What about swelling of the legs? Is that a part of diabetes?

Swelling of the legs is not routinely seen in diabetes. It can be a sign of heart or kidney disease. It’s best to check with your doctor.

Do you have any information on injections in the eye to help patients with diabetic vision loss?

Yes. There are a variety of medications which can be injected into the eye and can result in improvement in vision. The decision as to which medication to use depends upon how your eyes are affected. If you do need treatment for diabetic vision loss, it’s best to see a retina specialist who can diagnose the cause of vision loss and discuss the treatment options with you.

What causes diabetes? And if you are pre-diabetic, what are the best things to eat and will it ever go away?

There are two types of diabetes, type I and type II.  Type I diabetes often occurs in younger people is caused by a failure of the pancreas to create insulin.  Type II diabetes often occurs in older patients and is due to the body’s resistance to insulin, rather than a lack of insulin. For type I patients, it is unlikely to “go away.”  In some cases of type II diabetes, weight loss can reverse the diabetes.

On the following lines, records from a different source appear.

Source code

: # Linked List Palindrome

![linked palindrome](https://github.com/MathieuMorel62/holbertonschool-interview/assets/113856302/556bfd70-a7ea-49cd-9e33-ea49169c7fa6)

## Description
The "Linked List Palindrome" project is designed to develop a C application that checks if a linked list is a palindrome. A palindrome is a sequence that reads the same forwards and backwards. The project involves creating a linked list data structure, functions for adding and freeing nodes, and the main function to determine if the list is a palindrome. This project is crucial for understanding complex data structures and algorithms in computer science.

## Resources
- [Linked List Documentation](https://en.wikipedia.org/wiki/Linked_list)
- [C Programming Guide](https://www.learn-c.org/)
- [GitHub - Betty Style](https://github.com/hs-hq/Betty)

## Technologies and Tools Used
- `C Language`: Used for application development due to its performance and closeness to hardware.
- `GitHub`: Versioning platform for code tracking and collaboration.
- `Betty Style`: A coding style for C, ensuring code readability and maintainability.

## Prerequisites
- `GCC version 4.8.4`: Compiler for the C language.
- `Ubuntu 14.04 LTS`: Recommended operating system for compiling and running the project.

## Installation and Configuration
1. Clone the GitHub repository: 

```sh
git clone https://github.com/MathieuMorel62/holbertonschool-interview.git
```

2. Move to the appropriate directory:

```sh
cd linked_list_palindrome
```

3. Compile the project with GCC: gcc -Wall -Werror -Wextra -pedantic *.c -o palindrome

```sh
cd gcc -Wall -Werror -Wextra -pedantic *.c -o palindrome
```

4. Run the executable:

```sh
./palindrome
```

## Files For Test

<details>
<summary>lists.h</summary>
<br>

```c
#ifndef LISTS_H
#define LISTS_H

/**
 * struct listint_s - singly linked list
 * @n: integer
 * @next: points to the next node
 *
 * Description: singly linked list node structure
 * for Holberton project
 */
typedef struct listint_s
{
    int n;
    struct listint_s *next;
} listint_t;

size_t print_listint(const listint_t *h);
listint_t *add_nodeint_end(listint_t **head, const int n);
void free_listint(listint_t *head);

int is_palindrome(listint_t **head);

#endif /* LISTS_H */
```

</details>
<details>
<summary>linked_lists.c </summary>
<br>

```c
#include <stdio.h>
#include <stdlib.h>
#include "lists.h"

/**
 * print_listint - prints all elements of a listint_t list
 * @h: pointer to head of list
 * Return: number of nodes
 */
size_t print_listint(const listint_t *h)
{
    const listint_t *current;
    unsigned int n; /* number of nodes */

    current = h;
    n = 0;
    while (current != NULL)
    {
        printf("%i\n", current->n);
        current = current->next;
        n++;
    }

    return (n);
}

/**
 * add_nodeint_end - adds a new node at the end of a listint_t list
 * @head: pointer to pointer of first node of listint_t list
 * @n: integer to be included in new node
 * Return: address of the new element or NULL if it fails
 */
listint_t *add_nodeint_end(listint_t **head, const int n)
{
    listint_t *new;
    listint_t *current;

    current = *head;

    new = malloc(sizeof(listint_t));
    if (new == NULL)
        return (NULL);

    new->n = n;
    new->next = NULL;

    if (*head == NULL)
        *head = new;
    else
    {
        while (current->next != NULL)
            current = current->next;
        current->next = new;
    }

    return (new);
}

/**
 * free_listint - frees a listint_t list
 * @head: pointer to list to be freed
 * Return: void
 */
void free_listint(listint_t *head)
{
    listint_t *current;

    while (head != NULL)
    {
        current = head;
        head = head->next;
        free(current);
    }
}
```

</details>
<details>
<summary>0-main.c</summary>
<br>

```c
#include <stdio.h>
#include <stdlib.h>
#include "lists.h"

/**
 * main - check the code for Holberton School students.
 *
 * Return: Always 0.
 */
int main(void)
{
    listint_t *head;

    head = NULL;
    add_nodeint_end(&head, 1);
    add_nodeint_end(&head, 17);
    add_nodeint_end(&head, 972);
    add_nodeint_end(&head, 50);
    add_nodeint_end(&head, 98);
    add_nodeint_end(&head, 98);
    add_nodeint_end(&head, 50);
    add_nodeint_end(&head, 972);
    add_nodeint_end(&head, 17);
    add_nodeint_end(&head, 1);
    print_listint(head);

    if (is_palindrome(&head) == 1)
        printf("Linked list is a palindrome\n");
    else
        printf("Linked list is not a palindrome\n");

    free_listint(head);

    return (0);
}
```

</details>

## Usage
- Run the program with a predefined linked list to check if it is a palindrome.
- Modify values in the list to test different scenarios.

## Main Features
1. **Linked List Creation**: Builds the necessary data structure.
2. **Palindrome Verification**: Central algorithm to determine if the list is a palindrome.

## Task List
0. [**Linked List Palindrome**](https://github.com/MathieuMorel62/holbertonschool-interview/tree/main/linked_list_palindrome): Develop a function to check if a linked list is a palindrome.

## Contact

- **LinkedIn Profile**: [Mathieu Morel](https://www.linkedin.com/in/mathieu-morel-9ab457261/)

I’m borderline diabetic, what is the best way to keep my sugar down?

Diet and exercise are the most important aspects of blood sugar control.

I caught the end of the doctor’s segment. I’m a diabetic who lost the vision in my right eye. What is the retina transplant for?

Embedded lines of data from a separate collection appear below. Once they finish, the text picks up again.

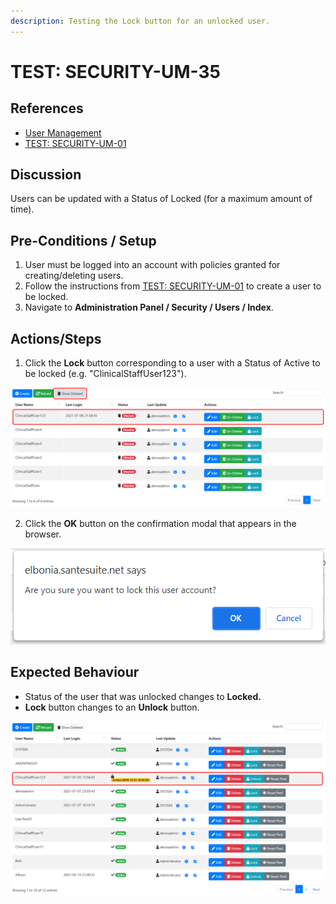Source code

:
 ```yaml
---
description: Testing the Lock button for an unlocked user.
---
```


# TEST: SECURITY-UM-35

## References

* [User Management](../../../../../operations/security-administration/user-management.md)
* [TEST: SECURITY-UM-01](test-security-um-01.md) 

## Discussion

Users can be updated with a Status of Locked \(for a maximum amount of time\).

## Pre-Conditions / Setup

1. User must be logged into an account with policies granted for creating/deleting users.
2. Follow the instructions from [TEST: SECURITY-UM-01](test-security-um-01.md) to create a user to be locked.
3. Navigate to **Administration Panel / Security / Users / Index**.

## Actions/Steps

1.  Click the **Lock** button corresponding to a user with a Status of Active to be locked \(e.g. "ClinicalStaffUser123"\).

![](../../../../../../.gitbook/assets/image%20%28300%29.png)

2. Click the **OK** button on the confirmation modal that appears in the browser.

![](../../../../../../.gitbook/assets/image%20%28334%29.png)

## Expected Behaviour

* Status of the user that was unlocked changes to **Locked.**
* **Lock** button changes to an **Unlock** button.

![](../../../../../../.gitbook/assets/image%20%28330%29.png)

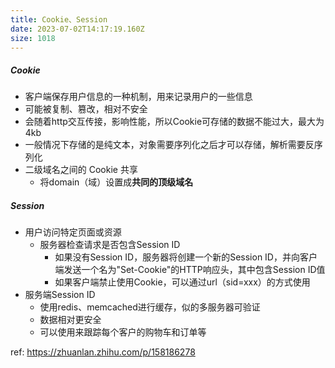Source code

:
 ```yaml
---
title: Cookie、Session
date: 2023-07-02T14:17:19.160Z
size: 1018
---
```

##### Cookie

- 客户端保存用户信息的一种机制，用来记录用户的一些信息
- 可能被复制、篡改，相对不安全
- 会随着http交互传接，影响性能，所以Cookie可存储的数据不能过大，最大为4kb
- 一般情况下存储的是纯文本，对象需要序列化之后才可以存储，解析需要反序列化
- 二级域名之间的 Cookie 共享
  - 将domain（域）设置成**共同的顶级域名**

##### Session

- 用户访问特定页面或资源
	- 服务器检查请求是否包含Session ID
		- 如果没有Session ID，服务器将创建一个新的Session ID，并向客户端发送一个名为"Set-Cookie"的HTTP响应头，其中包含Session ID值
		- 如果客户端禁止使用Cookie，可以通过url（sid=xxx）的方式使用
- 服务端Session ID
	- 使用redis、memcached进行缓存，似的多服务器可验证
	- 数据相对更安全
	- 可以使用来跟踪每个客户的购物车和订单等


ref: 
https://zhuanlan.zhihu.com/p/158186278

Tom was likely referring to a corneal transplant. Currently, there is no way to transplant a retina.

If you have constant watering of the eyes throughout the day, what could that be?

It is most likely ocular surface dryness (a.k.a. dry eyes).

What can we eat to prevent diabetes?

Reducing refined sugars (high fructose corn syrup) is the best way to avoid diabetes.

My daughter was born with cataract all over her left eye. She underwent surgery at age 4  and had an implant. We were told to patch and she would see about 80% by 10 years old. She is now 14 and not seeing out of the eye. She saw a specialist at Emory last year, but no improvement.

It is tough to make a diagnosis without seeing the patient. Often when a child has a “lazy eye” (amplyopia), if it is not corrected by the age of 8 or 9 with patching – it is impossible to regain vision.  It is best to talk with her doctor about why she is not seeing.

With diabetes and blindness being related, what are some of the first indicators that you may be diabetic?

Increased thirst, urination, fatigue are some of the clinical symptoms.

What should my numbers be? How often should I check them?

As a rule of thumb, it’s best to have your sugars below 140. If you are really well-controlled or have mild diabetes, checking your sugars once or twice a day may be sufficient. If you are poorly controlled or have worse diabetes then you may want to check your sugars three or four times a day.

My HGA1C is at exact level where diabetes starts. Instead of taking pills, I exercise 6 days a week. When should I get checked again. It’s been 3 months. I don’t have health insurance.

Given your excellent history of exercise and borderline A1c level, it’s probably reasonable to be rechecked in 6 to 12 months.

What do you do if you have kidney trouble and it cause a lot of swelling?

This is a complicated question which depends on the cause and degree of your kidney trouble. You should talk to your physician about your specific case and a treatment plan.

Dr Kitchens, I’m a female African American 5” 5″ 150 lbs. I exercise frequently, don’t eat a lot of sweets, soft drinks, pasta, breads, etc. I’m 59. My last two AIC count was 5.8. I do drink wine daily, about 8 oz. What can I do to lower my A1C count?

It sounds like you’re doing everything right. It’s a very difficult to lower  your A1c when it is fairly low already. This level should be safe when it comes to diabetic eye disease, kidney disease, or nerve disease. Stay diligent and keep up the good work!